🤖 AI Summary
This work addresses the challenge of incomparable automatic intelligibility assessment methods for pathological speech, which stems from reliance on private datasets and inconsistent evaluation protocols. To this end, we propose PathBench—the first unified, publicly available benchmark for this task—integrating six public datasets and introducing three standardized evaluation protocols: Matched Content, Extended, and Full. We systematically compare no-reference, text-referenced, and audio-referenced approaches within a novel multi-protocol framework that synergistically combines linguistic and machine learning perspectives. Furthermore, we introduce DArtP (Dual-ASR Articulatory Precision), a new no-reference metric that achieves the highest average correlation among no-reference methods. Experimental results demonstrate that DArtP significantly improves evaluation consistency and comparability, establishing a reproducible baseline for future research in pathological speech intelligibility assessment.
📝 Abstract
Automatic speech intelligibility assessment is crucial for monitoring speech disorders and therapy efficacy. However, existing methods are difficult to compare: research is fragmented across private datasets with inconsistent protocols.
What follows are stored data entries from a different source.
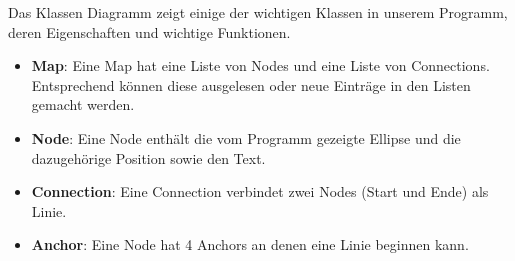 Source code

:Das Klassen Diagramm zeigt einige der wichtigen Klassen in unserem Programm, deren Eigenschaften und wichtige Funktionen.
\begin{itemize}
\item \textbf{Map}: Eine Map hat eine Liste von Nodes und eine Liste von Connections. Entsprechend können diese ausgelesen oder neue Einträge in den Listen gemacht werden.
\item \textbf{Node}: Eine Node enthält die vom Programm gezeigte Ellipse und die dazugehörige Position sowie den Text.
\item \textbf{Connection}: Eine Connection verbindet zwei Nodes (Start und Ende) als Linie.
\item \textbf{Anchor}: Eine Node hat 4 Anchors an denen eine Linie beginnen kann.
\end{itemize} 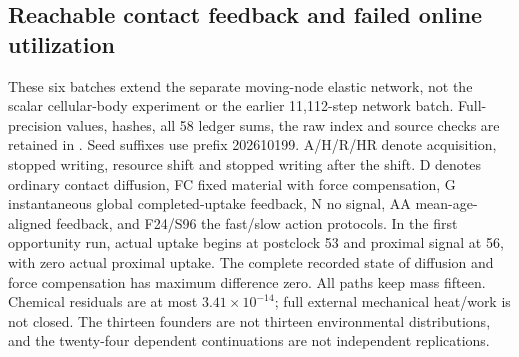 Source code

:\subsection*{Reachable contact feedback and failed online utilization}
These six batches extend the separate moving-node elastic network, not the scalar cellular-body experiment or the earlier 11,112-step network batch. Full-precision values, hashes, all 58 ledger sums, the raw index and source checks are retained in . Seed suffixes use prefix 202610199. A/H/R/HR denote acquisition, stopped writing, resource shift and stopped writing after the shift. D denotes ordinary contact diffusion, FC fixed material with force compensation, G instantaneous global completed-uptake feedback, N no signal, AA mean-age-aligned feedback, and F24/S96 the fast/slow action protocols. In the first opportunity run, actual uptake begins at postclock 53 and proximal signal at 56, with zero actual proximal uptake. The complete recorded state of diffusion and force compensation has maximum difference zero. All paths keep mass fifteen. Chemical residuals are at most $3.41\times10^{-14}$; full external mechanical heat/work is not closed. The thirteen founders are not thirteen environmental distributions, and the twenty-four dependent continuations are not independent replications.
\begingroup\scriptsize\setlength{\tabcolsep}{3pt}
We introduce PathBench, a unified benchmark for pathological speech assessment using public datasets. We compare reference-free, reference-text, and reference-audio methods across three protocols (Matched Content, Extended, and Full) representing how a linguist (controlled stimuli) versus machine learning specialist (maximum data) would approach the same data. We establish benchmark baselines across six datasets, enabling systematic evaluation of future methodological advances, and introduce Dual-ASR Articulatory Precision (DArtP), achieving the highest average correlation among reference-free methods.